3.18     Intellectual Property. ZMC owns no intellectual property of any kind. ZMC is not currently in receipt of any notice of any violation or infringements of, and is not knowingly violating or infringing, or to the best of its knowledge has not violated or infringed the rights of others in any trademark, trade name, service mark, copyright, patent, trade secret, know-how or other intangible asset. 

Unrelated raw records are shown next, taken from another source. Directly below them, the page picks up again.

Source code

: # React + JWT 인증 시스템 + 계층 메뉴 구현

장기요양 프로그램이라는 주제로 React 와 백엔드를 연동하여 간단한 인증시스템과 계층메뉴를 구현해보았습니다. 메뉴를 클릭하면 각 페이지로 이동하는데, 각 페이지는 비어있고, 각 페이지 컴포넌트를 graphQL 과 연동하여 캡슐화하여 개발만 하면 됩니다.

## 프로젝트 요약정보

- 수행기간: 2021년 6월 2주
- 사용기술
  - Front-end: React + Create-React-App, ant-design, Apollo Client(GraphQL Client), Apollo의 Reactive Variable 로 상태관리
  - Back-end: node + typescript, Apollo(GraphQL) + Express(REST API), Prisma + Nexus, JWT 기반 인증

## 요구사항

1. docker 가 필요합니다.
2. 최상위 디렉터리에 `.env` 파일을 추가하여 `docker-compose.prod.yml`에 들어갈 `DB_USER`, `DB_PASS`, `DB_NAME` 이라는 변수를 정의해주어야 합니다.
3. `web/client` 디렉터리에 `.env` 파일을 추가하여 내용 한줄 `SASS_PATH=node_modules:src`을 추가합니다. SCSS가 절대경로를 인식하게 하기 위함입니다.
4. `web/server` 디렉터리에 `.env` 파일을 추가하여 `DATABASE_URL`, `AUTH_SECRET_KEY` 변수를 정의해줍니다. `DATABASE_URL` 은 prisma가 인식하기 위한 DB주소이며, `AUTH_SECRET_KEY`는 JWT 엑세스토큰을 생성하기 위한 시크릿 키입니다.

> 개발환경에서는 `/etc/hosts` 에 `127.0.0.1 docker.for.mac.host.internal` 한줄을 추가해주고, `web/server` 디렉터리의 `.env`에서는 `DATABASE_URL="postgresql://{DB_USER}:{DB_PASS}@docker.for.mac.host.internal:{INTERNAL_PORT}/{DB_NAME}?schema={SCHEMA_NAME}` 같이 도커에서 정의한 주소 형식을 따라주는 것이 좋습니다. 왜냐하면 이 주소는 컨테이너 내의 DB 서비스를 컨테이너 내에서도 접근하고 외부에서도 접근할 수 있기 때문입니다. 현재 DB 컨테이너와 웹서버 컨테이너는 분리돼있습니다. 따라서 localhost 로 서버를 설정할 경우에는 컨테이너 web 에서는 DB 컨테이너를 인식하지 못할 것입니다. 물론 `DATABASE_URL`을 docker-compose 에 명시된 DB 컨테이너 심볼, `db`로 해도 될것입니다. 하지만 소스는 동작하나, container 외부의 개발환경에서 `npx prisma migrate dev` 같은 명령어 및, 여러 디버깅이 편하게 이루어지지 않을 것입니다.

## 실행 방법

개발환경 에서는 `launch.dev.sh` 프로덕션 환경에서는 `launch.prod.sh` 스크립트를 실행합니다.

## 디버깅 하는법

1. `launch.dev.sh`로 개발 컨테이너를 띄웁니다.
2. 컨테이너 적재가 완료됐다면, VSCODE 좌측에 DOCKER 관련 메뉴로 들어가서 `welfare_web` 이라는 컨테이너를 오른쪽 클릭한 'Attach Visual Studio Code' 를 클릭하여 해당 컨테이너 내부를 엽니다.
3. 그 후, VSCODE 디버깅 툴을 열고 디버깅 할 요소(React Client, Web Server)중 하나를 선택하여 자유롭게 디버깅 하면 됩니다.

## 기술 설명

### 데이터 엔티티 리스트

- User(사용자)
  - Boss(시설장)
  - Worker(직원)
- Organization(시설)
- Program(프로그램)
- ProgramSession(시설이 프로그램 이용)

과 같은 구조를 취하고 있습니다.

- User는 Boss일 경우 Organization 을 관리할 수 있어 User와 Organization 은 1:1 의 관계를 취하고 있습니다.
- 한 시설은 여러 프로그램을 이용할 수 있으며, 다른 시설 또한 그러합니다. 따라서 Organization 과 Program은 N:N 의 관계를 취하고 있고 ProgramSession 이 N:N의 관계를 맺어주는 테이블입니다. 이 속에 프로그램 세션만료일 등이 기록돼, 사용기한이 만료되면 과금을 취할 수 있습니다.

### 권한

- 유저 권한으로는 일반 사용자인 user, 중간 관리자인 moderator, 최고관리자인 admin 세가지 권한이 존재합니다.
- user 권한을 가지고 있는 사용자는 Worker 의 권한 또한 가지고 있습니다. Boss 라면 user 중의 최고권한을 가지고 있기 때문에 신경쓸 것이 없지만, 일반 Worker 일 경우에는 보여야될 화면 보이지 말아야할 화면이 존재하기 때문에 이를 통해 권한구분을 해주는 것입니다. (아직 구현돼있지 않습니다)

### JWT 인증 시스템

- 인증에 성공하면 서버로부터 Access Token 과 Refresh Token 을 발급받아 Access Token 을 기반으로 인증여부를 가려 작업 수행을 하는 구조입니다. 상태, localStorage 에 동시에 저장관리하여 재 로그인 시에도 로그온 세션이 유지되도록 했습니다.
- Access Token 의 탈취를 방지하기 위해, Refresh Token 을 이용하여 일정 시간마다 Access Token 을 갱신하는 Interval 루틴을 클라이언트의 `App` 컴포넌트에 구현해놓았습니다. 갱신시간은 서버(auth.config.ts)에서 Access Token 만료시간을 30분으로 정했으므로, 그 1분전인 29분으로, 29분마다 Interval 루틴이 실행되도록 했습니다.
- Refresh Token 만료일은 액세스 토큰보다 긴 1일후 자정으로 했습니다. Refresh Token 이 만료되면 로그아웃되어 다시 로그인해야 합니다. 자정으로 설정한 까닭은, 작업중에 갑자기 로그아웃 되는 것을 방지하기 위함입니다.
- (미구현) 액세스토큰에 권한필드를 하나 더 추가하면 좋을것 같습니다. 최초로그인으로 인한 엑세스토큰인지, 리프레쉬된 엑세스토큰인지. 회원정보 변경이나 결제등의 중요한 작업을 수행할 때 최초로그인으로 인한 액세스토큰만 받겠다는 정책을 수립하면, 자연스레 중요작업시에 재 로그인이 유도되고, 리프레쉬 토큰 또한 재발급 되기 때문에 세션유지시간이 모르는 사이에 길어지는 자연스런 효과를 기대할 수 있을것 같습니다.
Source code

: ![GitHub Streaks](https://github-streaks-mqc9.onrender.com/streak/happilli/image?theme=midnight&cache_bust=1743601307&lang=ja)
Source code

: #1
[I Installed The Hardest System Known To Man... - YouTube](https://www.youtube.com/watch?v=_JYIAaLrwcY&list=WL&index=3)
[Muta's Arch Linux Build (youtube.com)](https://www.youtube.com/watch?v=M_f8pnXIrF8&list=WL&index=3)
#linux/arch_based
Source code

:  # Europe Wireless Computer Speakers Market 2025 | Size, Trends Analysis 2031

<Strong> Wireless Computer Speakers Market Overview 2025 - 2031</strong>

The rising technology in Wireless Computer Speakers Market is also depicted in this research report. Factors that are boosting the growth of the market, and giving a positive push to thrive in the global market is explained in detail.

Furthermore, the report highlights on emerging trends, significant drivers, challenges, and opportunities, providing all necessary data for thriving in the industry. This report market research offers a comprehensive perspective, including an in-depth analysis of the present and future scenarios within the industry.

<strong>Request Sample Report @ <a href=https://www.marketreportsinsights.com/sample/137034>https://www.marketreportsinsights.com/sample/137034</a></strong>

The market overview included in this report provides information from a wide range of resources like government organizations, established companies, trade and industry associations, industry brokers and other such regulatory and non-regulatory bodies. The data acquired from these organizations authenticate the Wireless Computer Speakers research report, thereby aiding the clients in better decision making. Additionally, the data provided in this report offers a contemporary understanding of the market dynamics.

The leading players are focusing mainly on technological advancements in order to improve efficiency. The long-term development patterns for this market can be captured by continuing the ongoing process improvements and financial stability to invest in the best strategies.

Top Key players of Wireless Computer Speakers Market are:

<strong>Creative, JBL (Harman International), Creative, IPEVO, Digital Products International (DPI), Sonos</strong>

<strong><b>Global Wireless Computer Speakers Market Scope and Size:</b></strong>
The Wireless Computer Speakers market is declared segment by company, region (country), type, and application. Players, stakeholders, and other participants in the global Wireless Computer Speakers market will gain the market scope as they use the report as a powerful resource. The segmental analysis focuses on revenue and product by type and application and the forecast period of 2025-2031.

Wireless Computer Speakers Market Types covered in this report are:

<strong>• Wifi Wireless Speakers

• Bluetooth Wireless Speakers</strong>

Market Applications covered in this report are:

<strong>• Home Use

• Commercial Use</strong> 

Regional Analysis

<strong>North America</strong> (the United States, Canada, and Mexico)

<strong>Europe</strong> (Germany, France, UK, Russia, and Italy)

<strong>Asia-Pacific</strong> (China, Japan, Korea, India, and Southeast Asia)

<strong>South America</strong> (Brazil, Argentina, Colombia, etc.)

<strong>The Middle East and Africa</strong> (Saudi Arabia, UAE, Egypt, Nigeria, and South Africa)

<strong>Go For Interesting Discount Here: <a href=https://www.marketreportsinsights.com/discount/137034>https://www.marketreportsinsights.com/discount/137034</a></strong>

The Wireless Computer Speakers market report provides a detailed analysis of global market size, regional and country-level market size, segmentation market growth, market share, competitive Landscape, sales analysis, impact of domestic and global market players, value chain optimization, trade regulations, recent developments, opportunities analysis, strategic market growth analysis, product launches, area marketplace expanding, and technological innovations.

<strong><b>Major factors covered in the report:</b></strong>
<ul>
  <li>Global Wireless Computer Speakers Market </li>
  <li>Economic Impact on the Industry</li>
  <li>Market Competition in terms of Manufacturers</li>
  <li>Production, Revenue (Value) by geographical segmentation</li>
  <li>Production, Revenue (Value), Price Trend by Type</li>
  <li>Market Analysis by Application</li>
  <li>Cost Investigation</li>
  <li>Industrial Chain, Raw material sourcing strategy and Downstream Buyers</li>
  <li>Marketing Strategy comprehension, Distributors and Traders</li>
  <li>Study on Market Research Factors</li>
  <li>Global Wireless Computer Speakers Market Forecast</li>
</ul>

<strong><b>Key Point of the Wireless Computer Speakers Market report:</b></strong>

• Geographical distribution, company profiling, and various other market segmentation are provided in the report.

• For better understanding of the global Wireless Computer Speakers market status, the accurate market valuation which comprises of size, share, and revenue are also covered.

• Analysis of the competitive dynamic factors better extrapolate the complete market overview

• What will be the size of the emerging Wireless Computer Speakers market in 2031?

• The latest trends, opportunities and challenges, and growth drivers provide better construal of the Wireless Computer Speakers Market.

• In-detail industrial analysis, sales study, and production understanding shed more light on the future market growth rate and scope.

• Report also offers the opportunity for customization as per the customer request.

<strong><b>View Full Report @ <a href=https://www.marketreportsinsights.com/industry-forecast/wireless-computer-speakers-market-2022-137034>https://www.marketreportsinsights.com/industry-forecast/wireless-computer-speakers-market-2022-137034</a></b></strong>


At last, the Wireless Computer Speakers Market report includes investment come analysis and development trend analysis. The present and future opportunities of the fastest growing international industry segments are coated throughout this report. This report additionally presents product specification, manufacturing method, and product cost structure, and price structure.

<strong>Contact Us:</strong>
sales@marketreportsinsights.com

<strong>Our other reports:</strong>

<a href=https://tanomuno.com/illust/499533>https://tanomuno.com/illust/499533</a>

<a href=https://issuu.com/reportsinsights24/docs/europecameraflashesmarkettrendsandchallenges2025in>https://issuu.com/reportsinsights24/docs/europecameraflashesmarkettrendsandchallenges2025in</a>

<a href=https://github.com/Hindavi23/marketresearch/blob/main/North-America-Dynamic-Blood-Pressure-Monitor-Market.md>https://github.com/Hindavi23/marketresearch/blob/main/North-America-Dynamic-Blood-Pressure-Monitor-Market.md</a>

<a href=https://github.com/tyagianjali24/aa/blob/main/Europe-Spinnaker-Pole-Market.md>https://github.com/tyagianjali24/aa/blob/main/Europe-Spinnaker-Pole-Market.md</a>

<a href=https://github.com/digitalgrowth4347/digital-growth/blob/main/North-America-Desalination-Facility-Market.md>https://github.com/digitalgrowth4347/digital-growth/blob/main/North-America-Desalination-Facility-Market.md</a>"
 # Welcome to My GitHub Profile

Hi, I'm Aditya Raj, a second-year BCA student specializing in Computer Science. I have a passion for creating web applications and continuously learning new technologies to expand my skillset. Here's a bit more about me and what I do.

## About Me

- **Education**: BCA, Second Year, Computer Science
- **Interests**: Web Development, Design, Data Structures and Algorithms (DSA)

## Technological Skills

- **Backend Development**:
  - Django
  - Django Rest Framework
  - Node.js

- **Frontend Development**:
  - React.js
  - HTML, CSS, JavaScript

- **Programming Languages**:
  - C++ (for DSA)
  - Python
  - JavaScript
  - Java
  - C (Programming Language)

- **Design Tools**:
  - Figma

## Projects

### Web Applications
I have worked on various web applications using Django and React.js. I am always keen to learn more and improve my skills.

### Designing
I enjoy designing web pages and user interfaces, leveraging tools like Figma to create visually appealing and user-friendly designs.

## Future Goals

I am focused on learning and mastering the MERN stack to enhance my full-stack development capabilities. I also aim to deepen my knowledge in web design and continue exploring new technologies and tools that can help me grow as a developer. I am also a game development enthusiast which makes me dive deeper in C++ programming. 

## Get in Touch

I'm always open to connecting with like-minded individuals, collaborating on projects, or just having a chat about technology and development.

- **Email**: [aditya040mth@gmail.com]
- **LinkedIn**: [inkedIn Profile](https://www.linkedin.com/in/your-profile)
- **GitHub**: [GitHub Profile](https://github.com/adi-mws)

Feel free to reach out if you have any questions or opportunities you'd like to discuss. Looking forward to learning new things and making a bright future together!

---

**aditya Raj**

3.19     Governmental Approvals. Except as set forth in the ZMC Disclosure Schedule, no authorization, license, permit, franchise, approval, order or consent of, and no registration, declaration or filing by ZMC with, any governmental authority, domestic or foreign, federal, state or local, is required in connection with ZMC's execution, delivery and performance of this Agreement. Except as set forth in the ZMC Disclosure Schedule, no consents of any other parties are required to be received by or on the part of ZMC to enable ZMC to enter into and carry out this Agreement. 

3.20     Transactions with Affiliates. Except as set forth in the ZMC Disclosure Schedule, ZMC is not indebted for money borrowed, either directly or indirectly, from any of its officers, directors, or any Affiliate (as defined below), in any amount whatsoever; nor are any of its officers, directors, or Affiliates indebted for money borrowed from ZMC; nor are there any transactions of a continuing nature between ZMC and any of its officers, directors, or Affiliates not subject to cancellation which will continue beyond the Closing Date, including, without limitation, use of the assets of ZMC for personal benefit with or without adequate compensation. For purposes of this Agreement, the term "Affiliate" shall mean any person that, directly or indirectly, through one or more intermediaries, controls or is controlled by, or is under common control with, the person specified. As used in the foregoing definition, the term (i) "control" shall mean the power through the ownership of voting securities, contract or otherwise to direct the affairs of another person and (ii) "person" shall mean an individual, firm, trust, association, corporation, partnership, government (whether federal, state, local or other political subdivision, or any agency or bureau of any of them) or other entity. 

3.21     No Distributions. ZMC has not made nor has any intention of making any distribution or payment to any of its shareholders with respect to any of its shares prior to the Closing Date. 

3.22     Liabilities. ZMC has no material direct or indirect indebtedness, liability, claim, loss, damage, deficiency, obligation or responsibility, fixed or unfixed, choate or inchoate, liquidated or unliquidated, secured or unsecured, accrued, absolute, contingent or otherwise ("Liabilities"), whether or not of a kind required by generally accepted accounting principles to be set forth on a financial statement, other than (i) Liabilities fully and adequately reflected or reserved against on the ZMC Balance Sheet, (ii) Liabilities incurred since the Balance Sheet Date in the ordinary course of the business of ZMC, or (iii) Liabilities otherwise disclosed in this Agreement, including the exhibits hereto and ZMC Disclosure Schedule.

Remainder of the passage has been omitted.